Source records:
--

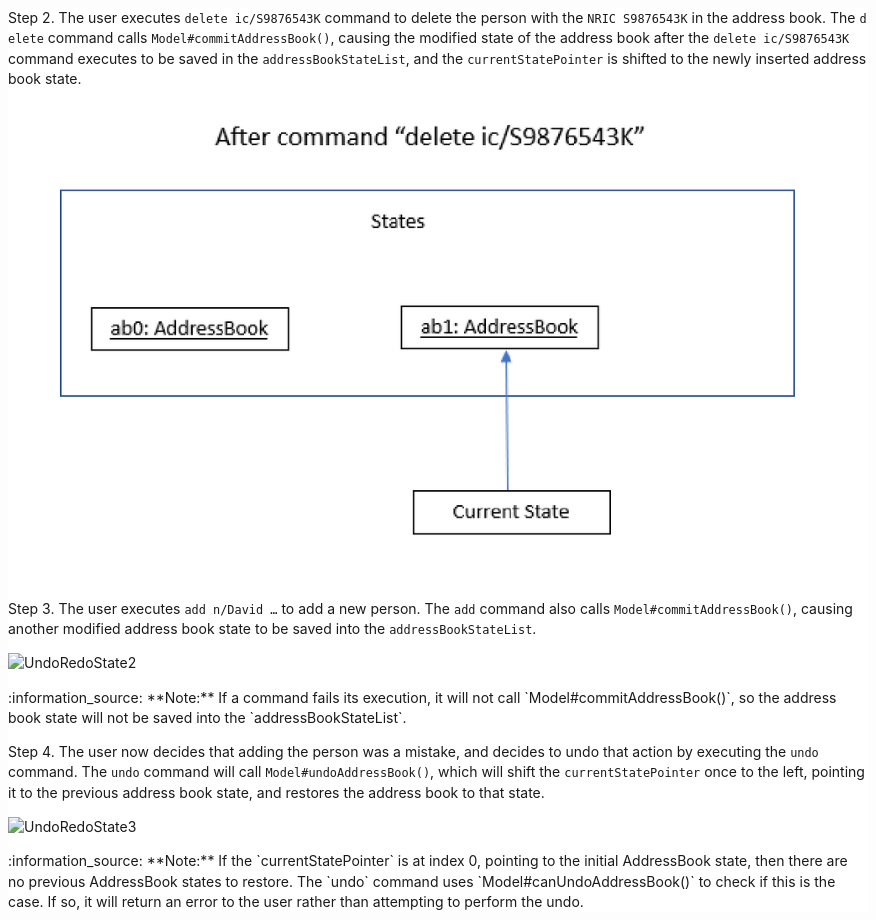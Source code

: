 Step 2. The user executes `delete ic/S9876543K` command to delete the person with the `NRIC S9876543K` in the address book. The `delete` command calls `Model#commitAddressBook()`, causing the modified state of the address book after the `delete ic/S9876543K` command executes to be saved in the `addressBookStateList`, and the `currentStatePointer` is shifted to the newly inserted address book state.

![UndoRedoState1](images/UndoRedoState1.png)

Step 3. The user executes `add n/David …​` to add a new person. The `add` command also calls `Model#commitAddressBook()`, causing another modified address book state to be saved into the `addressBookStateList`.

![UndoRedoState2](images/UndoRedoState2.png)

<div markdown="span" class="alert alert-info">:information_source: **Note:** If a command fails its execution, it will not call `Model#commitAddressBook()`, so the address book state will not be saved into the `addressBookStateList`.

</div>

Step 4. The user now decides that adding the person was a mistake, and decides to undo that action by executing the `undo` command. The `undo` command will call `Model#undoAddressBook()`, which will shift the `currentStatePointer` once to the left, pointing it to the previous address book state, and restores the address book to that state.

![UndoRedoState3](images/UndoRedoState3.png)

<div markdown="span" class="alert alert-info">:information_source: **Note:** If the `currentStatePointer` is at index 0, pointing to the initial AddressBook state, then there are no previous AddressBook states to restore. The `undo` command uses `Model#canUndoAddressBook()` to check if this is the case. If so, it will return an error to the user rather
than attempting to perform the undo.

--

**Your goal:** What is wanted is a verbatim transcription of every record above, pictures excluded.

**The answer:**
Source code

: Step 2. The user executes `delete ic/S9876543K` command to delete the person with the `NRIC S9876543K` in the address book. The `delete` command calls `Model#commitAddressBook()`, causing the modified state of the address book after the `delete ic/S9876543K` command executes to be saved in the `addressBookStateList`, and the `currentStatePointer` is shifted to the newly inserted address book state.

![UndoRedoState1](images/UndoRedoState1.png)

Step 3. The user executes `add n/David …​` to add a new person. The `add` command also calls `Model#commitAddressBook()`, causing another modified address book state to be saved into the `addressBookStateList`.

![UndoRedoState2](images/UndoRedoState2.png)

<div markdown="span" class="alert alert-info">:information_source: **Note:** If a command fails its execution, it will not call `Model#commitAddressBook()`, so the address book state will not be saved into the `addressBookStateList`.

</div>

Step 4. The user now decides that adding the person was a mistake, and decides to undo that action by executing the `undo` command. The `undo` command will call `Model#undoAddressBook()`, which will shift the `currentStatePointer` once to the left, pointing it to the previous address book state, and restores the address book to that state.

![UndoRedoState3](images/UndoRedoState3.png)

<div markdown="span" class="alert alert-info">:information_source: **Note:** If the `currentStatePointer` is at index 0, pointing to the initial AddressBook state, then there are no previous AddressBook states to restore. The `undo` command uses `Model#canUndoAddressBook()` to check if this is the case. If so, it will return an error to the user rather
than attempting to perform the undo.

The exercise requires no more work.